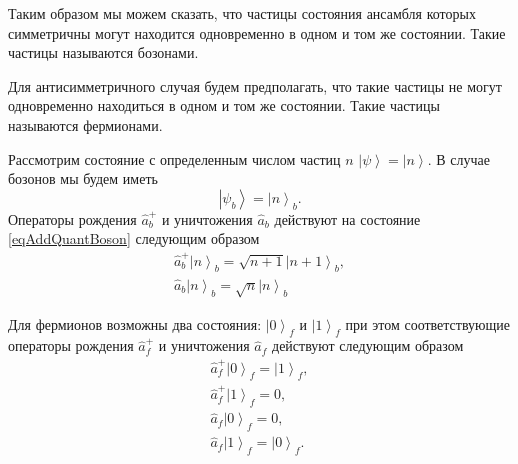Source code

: Таким образом мы можем сказать, что частицы
состояния ансамбля которых симметричны могут находится одновременно в
одном и том же состоянии. Такие частицы называются бозонами.

Для антисимметричного случая будем  
предполагать, что такие частицы не могут одновременно находиться в
одном и том же состоянии. Такие частицы называются фермионами.

Рассмотрим состояние с определенным числом частиц $n$
$\left|\psi\right> = \left|n\right>$. В случае бозонов 
мы будем иметь 
\begin{equation}
\left|\psi_b\right> = \left|n\right>_b.
\label{eqAddQuantBoson}
\end{equation}
Операторы рождения $\hat{a}_b^{+}$ и уничтожения $\hat{a}_b$ действуют на
состояние \eqref{eqAddQuantBoson} следующим образом
\begin{eqnarray}
\hat{a}_b^{+}\left|n\right>_b = \sqrt{n+1}\left|n+1\right>_b, 
\nonumber \\
\hat{a}_b\left|n\right>_b = \sqrt{n}\left|n\right>_b
\nonumber
\end{eqnarray}

Для фермионов  возможны два состояния: $\left|0\right>_f$ и
$\left|1\right>_f$ при этом соответствующие операторы рождения
$\hat{a}_f^{+}$ и уничтожения $\hat{a}_f$ действуют следующим образом
\begin{eqnarray}
\hat{a}_f^{+}\left|0\right>_f = \left|1\right>_f, 
\nonumber \\
\hat{a}_f^{+}\left|1\right>_f = 0, 
\nonumber \\
\hat{a}_f\left|0\right>_f = 0, 
\nonumber \\
\hat{a}_f\left|1\right>_f = \left|0\right>_f.
\nonumber
\end{eqnarray}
☆ ☆ ☆ ☆ ☆ ☆ ☆
What the task asks => Which lines in the entries above contain "следующим"? Pull each of them out.

Reply =>
состояние \eqref{eqAddQuantBoson} следующим образом
$\hat{a}_f^{+}$ и уничтожения $\hat{a}_f$ действуют следующим образом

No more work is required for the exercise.